**Input material**

________________

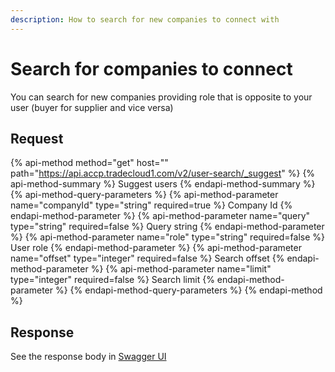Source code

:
 ```yaml
---
description: How to search for new companies to connect with
---
```


# Search for companies to connect

You can search for new companies providing role that is opposite to your user (buyer for supplier and vice versa) 

## Request

{% api-method method="get" host="" path="https://api.accp.tradecloud1.com/v2/user-search/_suggest" %} 
{% api-method-summary %} Suggest users {% endapi-method-summary %}
{% api-method-query-parameters %}
{% api-method-parameter name="companyId" type="string" required=true %} Company Id {% endapi-method-parameter %}
{% api-method-parameter name="query" type="string" required=false %} Query string {% endapi-method-parameter %}
{% api-method-parameter name="role" type="string" required=false %} User role {% endapi-method-parameter %}
{% api-method-parameter name="offset" type="integer" required=false %} Search offset {% endapi-method-parameter %}
{% api-method-parameter name="limit" type="integer" required=false %} Search limit {% endapi-method-parameter %}
{% endapi-method-query-parameters %} 
{% endapi-method %}

## Response

See the response body in [Swagger UI](https://swagger-ui.accp.tradecloud1.com/?url=https://api.accp.tradecloud1.com/v2/user-search/specs.yaml#/user-search/userSuggestRoute)
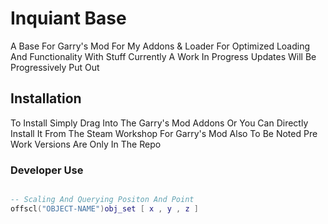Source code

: # Inquiant Base 
A Base For Garry's Mod For My Addons & Loader For Optimized Loading And Functionality With Stuff
Currently A Work In Progress Updates Will Be Progressively Put Out 
## Installation

To Install Simply Drag Into The Garry's Mod Addons Or You Can Directly 
Install It From The Steam Workshop For Garry's Mod 
Also To Be Noted Pre Work Versions Are Only In The Repo




### Developer Use 
```lua

-- Scaling And Querying Positon And Point 
offscl("OBJECT-NAME")obj_set [ x , y , z ] 

```

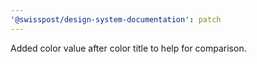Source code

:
 ```yaml
---
'@swisspost/design-system-documentation': patch
---
```


Added color value after color title to help for comparison.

________________

**Your instructions**
Locate and copy each line in the data above that includes the word "parameters".

**Exercise response**
{% api-method-query-parameters %}
{% endapi-method-query-parameters %} 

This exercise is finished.